◆ **WHAT IS BEING ASKED**:
Each line shown below should be copied exactly.

------ INPUT ------

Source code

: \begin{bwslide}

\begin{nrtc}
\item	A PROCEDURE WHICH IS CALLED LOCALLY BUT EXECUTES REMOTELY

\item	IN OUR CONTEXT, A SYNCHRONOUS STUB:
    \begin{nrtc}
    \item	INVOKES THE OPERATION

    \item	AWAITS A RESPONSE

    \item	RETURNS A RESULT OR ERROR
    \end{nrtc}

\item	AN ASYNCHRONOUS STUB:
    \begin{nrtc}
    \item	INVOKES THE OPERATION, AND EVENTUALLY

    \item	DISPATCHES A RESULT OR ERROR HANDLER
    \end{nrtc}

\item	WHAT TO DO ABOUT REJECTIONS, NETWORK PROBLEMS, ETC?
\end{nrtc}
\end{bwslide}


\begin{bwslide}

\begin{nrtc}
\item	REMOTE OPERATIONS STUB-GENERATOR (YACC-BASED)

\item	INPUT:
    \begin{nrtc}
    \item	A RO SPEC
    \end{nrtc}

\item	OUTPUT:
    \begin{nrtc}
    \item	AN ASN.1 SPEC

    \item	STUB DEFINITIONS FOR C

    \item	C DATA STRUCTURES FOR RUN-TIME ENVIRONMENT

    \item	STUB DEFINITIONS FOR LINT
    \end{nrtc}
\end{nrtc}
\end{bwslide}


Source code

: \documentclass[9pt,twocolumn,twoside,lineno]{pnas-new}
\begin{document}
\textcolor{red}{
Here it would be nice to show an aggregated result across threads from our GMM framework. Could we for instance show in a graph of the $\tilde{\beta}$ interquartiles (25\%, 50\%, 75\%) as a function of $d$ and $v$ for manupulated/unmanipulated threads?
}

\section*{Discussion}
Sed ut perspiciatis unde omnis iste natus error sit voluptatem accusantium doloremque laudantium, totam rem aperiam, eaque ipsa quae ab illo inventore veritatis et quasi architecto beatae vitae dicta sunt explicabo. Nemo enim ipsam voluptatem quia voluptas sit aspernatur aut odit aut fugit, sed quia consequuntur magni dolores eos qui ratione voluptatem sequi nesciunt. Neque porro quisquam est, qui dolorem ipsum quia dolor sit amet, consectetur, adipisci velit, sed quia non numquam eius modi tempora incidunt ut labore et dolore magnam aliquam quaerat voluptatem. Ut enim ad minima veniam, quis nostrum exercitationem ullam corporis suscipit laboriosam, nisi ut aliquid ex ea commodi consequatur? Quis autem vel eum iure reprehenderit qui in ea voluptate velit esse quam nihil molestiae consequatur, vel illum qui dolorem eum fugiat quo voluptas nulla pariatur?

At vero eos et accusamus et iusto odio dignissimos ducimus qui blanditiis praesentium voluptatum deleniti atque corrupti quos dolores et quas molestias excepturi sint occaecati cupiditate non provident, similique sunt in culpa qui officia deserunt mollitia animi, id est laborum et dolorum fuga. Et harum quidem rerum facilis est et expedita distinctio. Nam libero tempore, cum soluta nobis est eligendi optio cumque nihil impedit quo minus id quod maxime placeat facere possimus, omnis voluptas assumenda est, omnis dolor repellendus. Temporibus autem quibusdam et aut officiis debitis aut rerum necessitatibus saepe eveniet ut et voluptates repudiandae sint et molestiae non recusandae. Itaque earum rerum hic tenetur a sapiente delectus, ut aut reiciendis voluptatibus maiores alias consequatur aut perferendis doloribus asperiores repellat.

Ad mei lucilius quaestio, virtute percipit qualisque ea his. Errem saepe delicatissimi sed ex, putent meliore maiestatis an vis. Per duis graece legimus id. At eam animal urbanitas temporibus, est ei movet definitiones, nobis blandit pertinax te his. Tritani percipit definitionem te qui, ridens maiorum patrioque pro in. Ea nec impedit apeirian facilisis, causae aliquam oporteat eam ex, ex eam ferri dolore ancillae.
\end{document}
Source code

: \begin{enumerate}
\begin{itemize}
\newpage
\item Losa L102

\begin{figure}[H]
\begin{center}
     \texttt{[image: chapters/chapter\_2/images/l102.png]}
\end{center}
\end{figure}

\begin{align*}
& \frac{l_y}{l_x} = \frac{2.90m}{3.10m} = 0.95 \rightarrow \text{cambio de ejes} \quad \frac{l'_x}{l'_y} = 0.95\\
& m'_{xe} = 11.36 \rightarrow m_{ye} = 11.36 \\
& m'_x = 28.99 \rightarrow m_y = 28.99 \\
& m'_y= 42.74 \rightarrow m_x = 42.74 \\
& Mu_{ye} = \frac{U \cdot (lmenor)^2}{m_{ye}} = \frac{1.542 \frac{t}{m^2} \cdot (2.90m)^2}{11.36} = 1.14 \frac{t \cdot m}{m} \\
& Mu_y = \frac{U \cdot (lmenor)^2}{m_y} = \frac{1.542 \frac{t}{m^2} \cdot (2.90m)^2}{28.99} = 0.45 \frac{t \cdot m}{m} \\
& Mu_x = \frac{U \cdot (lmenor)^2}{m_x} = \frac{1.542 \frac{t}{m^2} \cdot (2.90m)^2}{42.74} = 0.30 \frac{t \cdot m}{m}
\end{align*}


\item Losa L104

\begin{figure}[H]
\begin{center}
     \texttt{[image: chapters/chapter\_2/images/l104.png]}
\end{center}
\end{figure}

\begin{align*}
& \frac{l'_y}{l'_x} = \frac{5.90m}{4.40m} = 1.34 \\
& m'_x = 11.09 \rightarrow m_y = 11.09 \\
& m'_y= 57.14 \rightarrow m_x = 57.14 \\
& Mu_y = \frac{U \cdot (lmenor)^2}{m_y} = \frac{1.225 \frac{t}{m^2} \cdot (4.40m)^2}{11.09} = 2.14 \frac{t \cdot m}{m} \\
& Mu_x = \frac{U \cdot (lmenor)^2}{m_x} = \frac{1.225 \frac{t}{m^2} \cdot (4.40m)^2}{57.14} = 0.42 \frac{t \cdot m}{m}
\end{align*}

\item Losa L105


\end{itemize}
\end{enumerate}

------

◆ **ANSWER FOR THIS EXERCISE**:
Source code

: \begin{bwslide}

\begin{nrtc}
\item	A PROCEDURE WHICH IS CALLED LOCALLY BUT EXECUTES REMOTELY

\item	IN OUR CONTEXT, A SYNCHRONOUS STUB:
    \begin{nrtc}
    \item	INVOKES THE OPERATION

    \item	AWAITS A RESPONSE

    \item	RETURNS A RESULT OR ERROR
    \end{nrtc}

\item	AN ASYNCHRONOUS STUB:
    \begin{nrtc}
    \item	INVOKES THE OPERATION, AND EVENTUALLY

    \item	DISPATCHES A RESULT OR ERROR HANDLER
    \end{nrtc}

\item	WHAT TO DO ABOUT REJECTIONS, NETWORK PROBLEMS, ETC?
\end{nrtc}
\end{bwslide}


\begin{bwslide}

\begin{nrtc}
\item	REMOTE OPERATIONS STUB-GENERATOR (YACC-BASED)

\item	INPUT:
    \begin{nrtc}
    \item	A RO SPEC
    \end{nrtc}

\item	OUTPUT:
    \begin{nrtc}
    \item	AN ASN.1 SPEC

    \item	STUB DEFINITIONS FOR C

    \item	C DATA STRUCTURES FOR RUN-TIME ENVIRONMENT

    \item	STUB DEFINITIONS FOR LINT
    \end{nrtc}
\end{nrtc}
\end{bwslide}


Source code

: \documentclass[9pt,twocolumn,twoside,lineno]{pnas-new}
\begin{document}
\textcolor{red}{
Here it would be nice to show an aggregated result across threads from our GMM framework. Could we for instance show in a graph of the $\tilde{\beta}$ interquartiles (25\%, 50\%, 75\%) as a function of $d$ and $v$ for manupulated/unmanipulated threads?
}

\section*{Discussion}
Sed ut perspiciatis unde omnis iste natus error sit voluptatem accusantium doloremque laudantium, totam rem aperiam, eaque ipsa quae ab illo inventore veritatis et quasi architecto beatae vitae dicta sunt explicabo. Nemo enim ipsam voluptatem quia voluptas sit aspernatur aut odit aut fugit, sed quia consequuntur magni dolores eos qui ratione voluptatem sequi nesciunt. Neque porro quisquam est, qui dolorem ipsum quia dolor sit amet, consectetur, adipisci velit, sed quia non numquam eius modi tempora incidunt ut labore et dolore magnam aliquam quaerat voluptatem. Ut enim ad minima veniam, quis nostrum exercitationem ullam corporis suscipit laboriosam, nisi ut aliquid ex ea commodi consequatur? Quis autem vel eum iure reprehenderit qui in ea voluptate velit esse quam nihil molestiae consequatur, vel illum qui dolorem eum fugiat quo voluptas nulla pariatur?

At vero eos et accusamus et iusto odio dignissimos ducimus qui blanditiis praesentium voluptatum deleniti atque corrupti quos dolores et quas molestias excepturi sint occaecati cupiditate non provident, similique sunt in culpa qui officia deserunt mollitia animi, id est laborum et dolorum fuga. Et harum quidem rerum facilis est et expedita distinctio. Nam libero tempore, cum soluta nobis est eligendi optio cumque nihil impedit quo minus id quod maxime placeat facere possimus, omnis voluptas assumenda est, omnis dolor repellendus. Temporibus autem quibusdam et aut officiis debitis aut rerum necessitatibus saepe eveniet ut et voluptates repudiandae sint et molestiae non recusandae. Itaque earum rerum hic tenetur a sapiente delectus, ut aut reiciendis voluptatibus maiores alias consequatur aut perferendis doloribus asperiores repellat.

Ad mei lucilius quaestio, virtute percipit qualisque ea his. Errem saepe delicatissimi sed ex, putent meliore maiestatis an vis. Per duis graece legimus id. At eam animal urbanitas temporibus, est ei movet definitiones, nobis blandit pertinax te his. Tritani percipit definitionem te qui, ridens maiorum patrioque pro in. Ea nec impedit apeirian facilisis, causae aliquam oporteat eam ex, ex eam ferri dolore ancillae.
\end{document}
Source code

: \begin{enumerate}
\begin{itemize}
\newpage
\item Losa L102

\begin{figure}[H]
\begin{center}
     \texttt{[image: chapters/chapter\_2/images/l102.png]}
\end{center}
\end{figure}

\begin{align*}
& \frac{l_y}{l_x} = \frac{2.90m}{3.10m} = 0.95 \rightarrow \text{cambio de ejes} \quad \frac{l'_x}{l'_y} = 0.95\\
& m'_{xe} = 11.36 \rightarrow m_{ye} = 11.36 \\
& m'_x = 28.99 \rightarrow m_y = 28.99 \\
& m'_y= 42.74 \rightarrow m_x = 42.74 \\
& Mu_{ye} = \frac{U \cdot (lmenor)^2}{m_{ye}} = \frac{1.542 \frac{t}{m^2} \cdot (2.90m)^2}{11.36} = 1.14 \frac{t \cdot m}{m} \\
& Mu_y = \frac{U \cdot (lmenor)^2}{m_y} = \frac{1.542 \frac{t}{m^2} \cdot (2.90m)^2}{28.99} = 0.45 \frac{t \cdot m}{m} \\
& Mu_x = \frac{U \cdot (lmenor)^2}{m_x} = \frac{1.542 \frac{t}{m^2} \cdot (2.90m)^2}{42.74} = 0.30 \frac{t \cdot m}{m}
\end{align*}


\item Losa L104

\begin{figure}[H]
\begin{center}
     \texttt{[image: chapters/chapter\_2/images/l104.png]}
\end{center}
\end{figure}

\begin{align*}
& \frac{l'_y}{l'_x} = \frac{5.90m}{4.40m} = 1.34 \\
& m'_x = 11.09 \rightarrow m_y = 11.09 \\
& m'_y= 57.14 \rightarrow m_x = 57.14 \\
& Mu_y = \frac{U \cdot (lmenor)^2}{m_y} = \frac{1.225 \frac{t}{m^2} \cdot (4.40m)^2}{11.09} = 2.14 \frac{t \cdot m}{m} \\
& Mu_x = \frac{U \cdot (lmenor)^2}{m_x} = \frac{1.225 \frac{t}{m^2} \cdot (4.40m)^2}{57.14} = 0.42 \frac{t \cdot m}{m}
\end{align*}

\item Losa L105


\end{itemize}
\end{enumerate}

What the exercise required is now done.